Somebody showed me a magazine article a few days ago about the “threat within” and ask me if I was concerned and considered it a risk for my own organisation.

It would be a foolish security manager who didn’t consider the insider risk. I judge the risk here using two measures.

1. Using the common quoted risk = threat * vulnerability assessment where the threat is likely to be relative to factors such as the number of employees you have, the value of your data to an external organisation, and your staff turn-over. The vulnerability level should take into account factors such as the number of individuals with access rights to high value data or critical systems and the presence of controls such as fraud detection software and system audits. If controls are lacking then read this story on Information Week and consider the consequences if the malicious code planted by the employee had not been discovered.

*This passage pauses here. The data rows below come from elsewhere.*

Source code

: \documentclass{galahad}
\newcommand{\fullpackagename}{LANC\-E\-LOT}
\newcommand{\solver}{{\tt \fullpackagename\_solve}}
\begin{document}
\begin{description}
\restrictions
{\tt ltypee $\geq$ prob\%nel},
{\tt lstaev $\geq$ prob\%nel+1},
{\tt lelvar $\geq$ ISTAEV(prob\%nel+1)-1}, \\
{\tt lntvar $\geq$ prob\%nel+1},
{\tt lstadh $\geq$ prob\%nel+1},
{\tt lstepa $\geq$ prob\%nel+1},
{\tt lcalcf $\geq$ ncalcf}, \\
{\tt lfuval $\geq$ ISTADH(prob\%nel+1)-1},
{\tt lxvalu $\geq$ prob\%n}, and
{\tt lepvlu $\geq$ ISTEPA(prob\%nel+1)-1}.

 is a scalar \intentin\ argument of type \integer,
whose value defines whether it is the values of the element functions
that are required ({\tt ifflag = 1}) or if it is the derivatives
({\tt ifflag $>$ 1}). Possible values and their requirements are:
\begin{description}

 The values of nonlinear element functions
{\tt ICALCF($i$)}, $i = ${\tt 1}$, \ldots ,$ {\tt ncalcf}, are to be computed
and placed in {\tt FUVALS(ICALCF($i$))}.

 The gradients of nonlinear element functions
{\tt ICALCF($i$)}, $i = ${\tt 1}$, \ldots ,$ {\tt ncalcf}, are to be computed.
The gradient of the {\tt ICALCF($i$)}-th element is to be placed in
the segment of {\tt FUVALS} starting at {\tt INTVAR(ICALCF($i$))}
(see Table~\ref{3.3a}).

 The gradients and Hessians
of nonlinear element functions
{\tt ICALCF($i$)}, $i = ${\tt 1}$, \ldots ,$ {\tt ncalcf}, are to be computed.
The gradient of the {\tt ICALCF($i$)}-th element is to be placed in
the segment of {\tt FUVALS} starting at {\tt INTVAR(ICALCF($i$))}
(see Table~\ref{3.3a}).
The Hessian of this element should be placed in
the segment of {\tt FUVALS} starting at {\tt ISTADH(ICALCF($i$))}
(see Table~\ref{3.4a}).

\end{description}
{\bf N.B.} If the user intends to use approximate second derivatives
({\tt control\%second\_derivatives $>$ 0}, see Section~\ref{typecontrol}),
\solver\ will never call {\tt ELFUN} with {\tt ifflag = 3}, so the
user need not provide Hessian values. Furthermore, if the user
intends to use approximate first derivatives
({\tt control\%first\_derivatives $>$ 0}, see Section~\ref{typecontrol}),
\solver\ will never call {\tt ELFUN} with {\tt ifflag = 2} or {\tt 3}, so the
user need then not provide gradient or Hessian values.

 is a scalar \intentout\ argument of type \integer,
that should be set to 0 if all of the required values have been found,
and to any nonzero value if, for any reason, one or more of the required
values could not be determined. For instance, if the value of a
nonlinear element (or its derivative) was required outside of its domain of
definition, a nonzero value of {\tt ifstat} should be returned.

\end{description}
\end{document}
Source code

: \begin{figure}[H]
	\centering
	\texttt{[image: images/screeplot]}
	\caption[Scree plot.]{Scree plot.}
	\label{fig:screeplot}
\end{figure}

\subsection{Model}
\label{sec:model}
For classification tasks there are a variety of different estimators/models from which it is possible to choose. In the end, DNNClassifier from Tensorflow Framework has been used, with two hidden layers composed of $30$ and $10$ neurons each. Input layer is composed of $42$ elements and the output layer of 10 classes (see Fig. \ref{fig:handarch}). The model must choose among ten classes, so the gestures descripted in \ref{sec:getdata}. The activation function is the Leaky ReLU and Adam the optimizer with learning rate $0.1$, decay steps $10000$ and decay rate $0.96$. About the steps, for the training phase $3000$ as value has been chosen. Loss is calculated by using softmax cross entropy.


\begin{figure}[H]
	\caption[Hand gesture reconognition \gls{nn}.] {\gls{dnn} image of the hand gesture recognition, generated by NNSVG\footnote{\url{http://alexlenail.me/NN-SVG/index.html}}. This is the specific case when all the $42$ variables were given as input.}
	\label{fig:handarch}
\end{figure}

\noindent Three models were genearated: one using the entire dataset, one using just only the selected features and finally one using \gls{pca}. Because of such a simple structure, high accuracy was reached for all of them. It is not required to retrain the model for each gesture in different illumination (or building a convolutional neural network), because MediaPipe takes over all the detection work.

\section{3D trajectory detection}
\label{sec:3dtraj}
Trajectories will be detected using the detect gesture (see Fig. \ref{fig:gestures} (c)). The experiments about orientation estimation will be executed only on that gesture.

A former systems administrator at Medco Health Solutions pleaded guilty in federal court Wednesday to writing and planting malicious code that could have crippled a network that maintains customer health care information.

Now read this one which shows what happens when the code is not found in time.

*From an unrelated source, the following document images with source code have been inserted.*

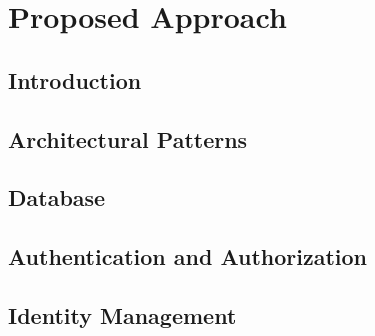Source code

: \chapter{Proposed Approach}

\ifpdf
    \graphicspath{{Chapter3/Figs/Raster/}{Chapter3/Figs/PDF/}{Chapter3/Figs/}}
\else
    \graphicspath{{Chapter3/Figs/Vector/}{Chapter3/Figs/}}
\fi

\section{Introduction}




\section{Architectural Patterns}
\section{Database}

\section{Authentication and Authorization}
\section{Identity Management}

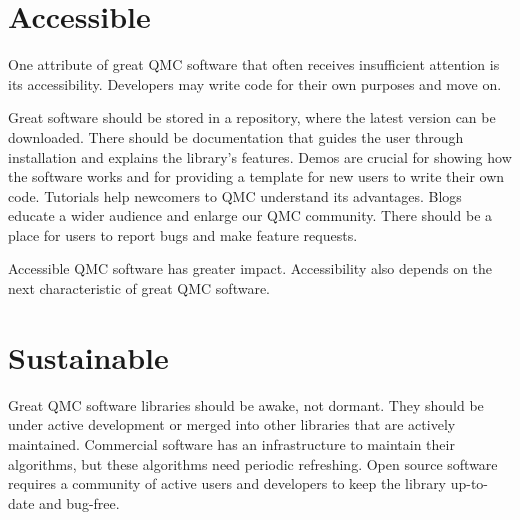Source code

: \documentclass[graybox]{svmult}
\begin{document}
\section{Accessible} \label{CDHJS_sec:accessible}
One attribute of great QMC software that often receives insufficient attention is its accessibility.  Developers may write code for their own purposes and move on.

Great software should be stored in a repository, where the latest version can be downloaded.  There should be documentation that guides the user through installation and explains the library's features.  Demos are crucial for showing how the software works and for providing a template for new users to write their own code.  Tutorials help newcomers to QMC understand its advantages. Blogs educate a wider audience and enlarge our QMC community.  There should be a place for users to report bugs and make feature requests.

Accessible QMC software has greater impact.  Accessibility also depends on the next characteristic of great QMC software.


\section{Sustainable} \label{CDHJS_sec:sustainable}
Great QMC software libraries should be awake, not dormant.  They should be under active development or merged into other libraries that are actively maintained.  Commercial software has an infrastructure to maintain their algorithms, but these algorithms need periodic refreshing. Open source software requires a community of active users and developers to keep the library up-to-date and bug-free.
\end{document}
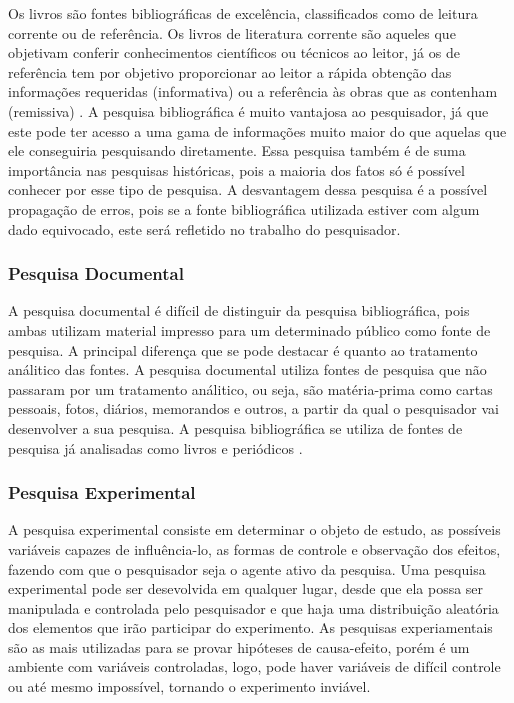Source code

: 	Os livros são fontes bibliográficas de excelência, classificados como de leitura corrente ou de referência. Os livros de literatura corrente são aqueles que objetivam conferir conhecimentos científicos ou técnicos ao leitor, já os de referência tem por objetivo proporcionar ao leitor a rápida obtenção das informações requeridas (informativa) ou a referência às obras que as contenham (remissiva) \cite{ac2002elaborar}.  
A pesquisa bibliográfica é muito vantajosa ao pesquisador, já que este pode ter acesso a uma gama de informações muito maior do que aquelas que ele conseguiria pesquisando diretamente. Essa pesquisa também é de suma importância nas pesquisas históricas, pois a maioria dos fatos só é possível conhecer por esse tipo de pesquisa.
A desvantagem dessa pesquisa é a possível propagação de erros, pois se a fonte bibliográfica utilizada estiver com algum dado equivocado, este será refletido no trabalho do pesquisador.	
\subsubsection{Pesquisa Documental}
	A pesquisa documental é difícil de distinguir da pesquisa bibliográfica, pois ambas utilizam material impresso para um determinado público como fonte de pesquisa. A principal diferença que se pode destacar é quanto ao tratamento análitico das fontes. A pesquisa documental utiliza fontes de pesquisa que não passaram por um tratamento análitico, ou seja, são matéria-prima como cartas pessoais, fotos, diários, memorandos e outros, a partir da qual o pesquisador vai desenvolver a sua pesquisa. A pesquisa bibliográfica se utiliza de fontes de pesquisa já analisadas como livros e periódicos \cite{ac2002elaborar}.
\subsubsection{Pesquisa Experimental}
	A pesquisa experimental consiste em determinar o objeto de estudo, as possíveis variáveis capazes de influência-lo, as formas de controle e observação dos efeitos, fazendo com que o pesquisador seja o agente ativo da pesquisa. Uma pesquisa experimental pode ser desevolvida em qualquer lugar, desde que ela possa ser manipulada e controlada pelo pesquisador e que haja uma distribuição aleatória dos elementos que irão participar do experimento. As pesquisas experiamentais são as mais utilizadas para se provar hipóteses de causa-efeito, porém é um ambiente com variáveis controladas, logo, pode haver variáveis de difícil controle ou até mesmo impossível, tornando o experimento inviável. \cite{ac2002elaborar}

A former IT worker for UBS has been found guilty of attempting to profit by unleashing a ‘logic bomb’ computer virus on the bank’s network that caused more than $3 million in damage.

2. What is the “return on attack” that a disgruntled employee or – let’s be plain – thief could get from stealing your data or bringing down a system? In other words, is the crime likely to be quickly detected, and what value does data have once it leaves the office and would the individual be able to profit from it? A paper I quoted from during some related research I performed some time ago makes the point that we must take into account the “difference between mitigating the effects of attacks and discouraging attackers by making their efforts no longer profitable.” (from: Evaluating Information Security Investments from Attackers. Perspective: the Return-On-Attack (ROA), by Marco Cremonini and Patrizia Martini). In other words, if they think they will be caught then they are less likely to try to commit the crime in the first place.

There are a variety of things we can use to try to detect malicious or fraudulent activity on our networks:

1. Monitoring of database activity monitoring encompassing database transactions and privileged access.

2. Use of content monitoring and filtering to discover inappropriate use of content and data, although the ability to detect anything of interest will be limited to what can be discovered via simple data pattern rules.

3. Fraud detection software can discover and stop suspect user activity although only for the specific set of applications and business rules with which it interfaces.

4. Network behavior analysis tools can discover anomalous network traffic between applications and associate that traffic with a specific user.

Nothing is going to be 100% reliable and technical controls are only one element. Your organisational culture must also play a part as well as having in place authoritive policies and a documented process for what actions to take in the event that you do suspect an employee of malicious or fraudulent activity.